Software managed queues are great tools. Most enterprise system installations have some sort of message broker available. These are sophisticated tools. This posting is not about them. This posting is about using directories as queues.

The basic idea of using a directory as a queue is to place new "work" as a file in a "queue" directory. When the queue-processor is ready to process the new work-files it first moves the queue-directory's files to the queue-processor's "working" directory and then processes them.

The assumption here is that the work-files have all their content. But we all know that writing to a file takes time and during this writing time the queue-processor might awake and start processing the new, incomplete work-files. This is not good. If you are using a directory as a queue it is likely your queue-processor is a script and, unfortunately, most script solutions have poor error handling. The result is that the incomplete work-file gets ignored.

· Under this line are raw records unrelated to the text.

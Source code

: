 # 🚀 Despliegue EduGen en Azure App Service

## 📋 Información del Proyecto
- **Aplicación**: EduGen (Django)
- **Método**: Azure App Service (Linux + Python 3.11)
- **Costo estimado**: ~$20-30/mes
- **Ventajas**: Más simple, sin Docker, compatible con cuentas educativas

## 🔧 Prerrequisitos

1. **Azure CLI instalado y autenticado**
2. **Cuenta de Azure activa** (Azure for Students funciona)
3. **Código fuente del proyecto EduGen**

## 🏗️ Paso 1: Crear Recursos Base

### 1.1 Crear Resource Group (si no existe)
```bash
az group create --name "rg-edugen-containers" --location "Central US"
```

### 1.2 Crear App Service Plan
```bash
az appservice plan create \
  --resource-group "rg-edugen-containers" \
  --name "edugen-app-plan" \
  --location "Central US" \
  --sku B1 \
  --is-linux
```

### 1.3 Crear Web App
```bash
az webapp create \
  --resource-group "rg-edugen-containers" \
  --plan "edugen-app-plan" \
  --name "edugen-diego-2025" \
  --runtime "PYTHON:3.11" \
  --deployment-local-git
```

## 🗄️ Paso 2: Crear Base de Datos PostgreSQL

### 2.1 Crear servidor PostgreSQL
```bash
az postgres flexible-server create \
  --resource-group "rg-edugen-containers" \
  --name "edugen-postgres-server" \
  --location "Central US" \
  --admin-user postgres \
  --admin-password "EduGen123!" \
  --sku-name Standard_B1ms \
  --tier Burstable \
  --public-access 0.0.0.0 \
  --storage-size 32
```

The good news is that there is an easy solution. I first saw this solution used within the qmail MTA. A feature of Unix file systems is that adding to or removing files from a directory is an atomic action. That is, all processes wanting to alter the set of files in a directory are queued up and only one at a time is allowed to make changes. So, when you write the work-content file make sure to write it first outside of the queue-directory and then move the completed work-file to the queue-directory. It is critical that the the work-content creator do the moving.

The archetype for this is to create a queue-directory containing two sub-directories

mkdir queue/new/
mkdir queue/tmp/

Add the work-content file to queue/tmp with a globally unique file name. Once writing is finished and the file closed, then move it from queue/tmp/ to queue/new/. This even works nicely across networks, for example

QUEUE=/x/y/z
SOURCE="/a/b/c/foo.txt"
TARGET="$QUEUE/tmp/$(basename $SOURCE)-$(uuid)"
scp -q $SOURCE user@host:$TARGET
ssh -q user@host "mv $TARGET $QUEUE/new/$(basename $SOURCE)"